US20030136550A1

US20030136550A1 - Heat sink adapted for dissipating heat from a semiconductor device

Info

Publication number: US20030136550A1
Application number: US10/053,663
Authority: US
Inventors: Chao-Nien Tung; Shih-jen Lin; Tien-tzu Chuang
Original assignee: Global Win Technology Co Ltd
Current assignee: New Century Technology Co Ltd; Global Win Technology Co Ltd
Priority date: 2002-01-24
Filing date: 2002-01-24
Publication date: 2003-07-24

Abstract

A heat sink adapted for dissipating heat from a semiconductor device.

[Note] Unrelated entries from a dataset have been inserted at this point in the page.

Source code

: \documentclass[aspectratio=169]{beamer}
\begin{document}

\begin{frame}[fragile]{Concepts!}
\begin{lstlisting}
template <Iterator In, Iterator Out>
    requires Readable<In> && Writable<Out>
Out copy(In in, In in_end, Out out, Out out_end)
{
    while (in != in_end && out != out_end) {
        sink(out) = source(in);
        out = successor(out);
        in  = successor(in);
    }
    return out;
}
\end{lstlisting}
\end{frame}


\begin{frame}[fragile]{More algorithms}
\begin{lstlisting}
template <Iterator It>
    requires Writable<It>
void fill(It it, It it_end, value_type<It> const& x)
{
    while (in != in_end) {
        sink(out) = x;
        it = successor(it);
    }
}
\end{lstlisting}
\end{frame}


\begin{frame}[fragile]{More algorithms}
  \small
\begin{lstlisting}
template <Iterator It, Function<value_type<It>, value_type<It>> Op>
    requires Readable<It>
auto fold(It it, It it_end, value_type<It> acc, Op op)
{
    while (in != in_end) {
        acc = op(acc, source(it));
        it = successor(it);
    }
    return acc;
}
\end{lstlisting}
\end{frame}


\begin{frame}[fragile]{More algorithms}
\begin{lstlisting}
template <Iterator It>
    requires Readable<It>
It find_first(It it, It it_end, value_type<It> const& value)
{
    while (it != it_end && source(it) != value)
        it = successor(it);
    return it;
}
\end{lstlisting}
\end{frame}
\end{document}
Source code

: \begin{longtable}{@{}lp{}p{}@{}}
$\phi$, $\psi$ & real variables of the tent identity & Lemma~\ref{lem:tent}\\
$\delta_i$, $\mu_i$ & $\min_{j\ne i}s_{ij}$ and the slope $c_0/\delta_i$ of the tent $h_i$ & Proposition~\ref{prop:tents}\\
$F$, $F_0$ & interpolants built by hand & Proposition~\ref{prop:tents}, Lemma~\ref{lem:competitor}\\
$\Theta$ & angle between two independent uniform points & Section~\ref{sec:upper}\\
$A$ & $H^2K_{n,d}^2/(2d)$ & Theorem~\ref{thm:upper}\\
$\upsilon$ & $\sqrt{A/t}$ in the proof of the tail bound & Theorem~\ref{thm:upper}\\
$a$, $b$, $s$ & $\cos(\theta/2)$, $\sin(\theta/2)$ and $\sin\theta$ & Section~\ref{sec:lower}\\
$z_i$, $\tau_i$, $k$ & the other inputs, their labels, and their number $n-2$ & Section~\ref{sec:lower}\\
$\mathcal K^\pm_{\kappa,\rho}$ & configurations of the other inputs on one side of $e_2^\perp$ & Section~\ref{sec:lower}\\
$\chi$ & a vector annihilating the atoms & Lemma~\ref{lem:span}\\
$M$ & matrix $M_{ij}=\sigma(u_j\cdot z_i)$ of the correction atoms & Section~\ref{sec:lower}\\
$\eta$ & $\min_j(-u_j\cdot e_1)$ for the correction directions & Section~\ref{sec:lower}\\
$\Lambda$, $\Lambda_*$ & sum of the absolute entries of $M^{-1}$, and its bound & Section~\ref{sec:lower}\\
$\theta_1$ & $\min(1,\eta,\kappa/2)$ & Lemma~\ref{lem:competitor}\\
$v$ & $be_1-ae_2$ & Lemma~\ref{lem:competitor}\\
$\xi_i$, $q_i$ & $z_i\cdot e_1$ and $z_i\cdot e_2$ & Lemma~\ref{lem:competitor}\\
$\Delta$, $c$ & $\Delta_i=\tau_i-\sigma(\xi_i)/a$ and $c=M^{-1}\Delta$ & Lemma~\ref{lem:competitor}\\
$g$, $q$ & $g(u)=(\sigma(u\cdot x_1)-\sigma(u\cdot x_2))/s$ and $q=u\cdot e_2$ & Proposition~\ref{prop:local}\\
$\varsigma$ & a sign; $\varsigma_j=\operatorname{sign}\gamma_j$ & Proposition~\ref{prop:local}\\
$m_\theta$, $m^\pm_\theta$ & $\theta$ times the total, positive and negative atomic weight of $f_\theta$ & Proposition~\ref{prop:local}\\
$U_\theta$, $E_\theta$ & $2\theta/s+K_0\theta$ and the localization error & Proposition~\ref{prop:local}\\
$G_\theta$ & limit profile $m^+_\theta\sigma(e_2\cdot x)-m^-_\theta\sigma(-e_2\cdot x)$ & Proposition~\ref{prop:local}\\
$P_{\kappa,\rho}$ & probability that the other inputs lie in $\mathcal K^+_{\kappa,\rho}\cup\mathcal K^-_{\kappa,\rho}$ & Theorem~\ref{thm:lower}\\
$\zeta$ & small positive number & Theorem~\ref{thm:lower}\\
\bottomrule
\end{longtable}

The heat sink has lower heat sink body, an upper heat sink body soldered to the lower heat sink body, an airtight chamber defined in between the upper heat sink body and the lower heat sink body and drawn into a vacuum status, a working fluid filled in the airtight chamber for circulation between gas phase and liquid phase to transfer heat energy from the bottom side of the heat sink toward the top side thereof, and a porous structure formed in the upper heat sink body and the lower heat sink body inside the airtight chamber for accelerating the circulation of the working fluid between gas phase and liquid phase.

Description

BACKGROUND OF THE INVENTION

1. Field of the Invention

The present invention relates to a semiconductor device cooling structure and, more specifically, to a heat sink adapted for dissipating heat from a semiconductor device, for example, a CPU or the like efficiently. The heat sink uses a working fluid and a porous structure to improve heat dissipation efficiency by means of the change of the working fluid between gas state and liquid state.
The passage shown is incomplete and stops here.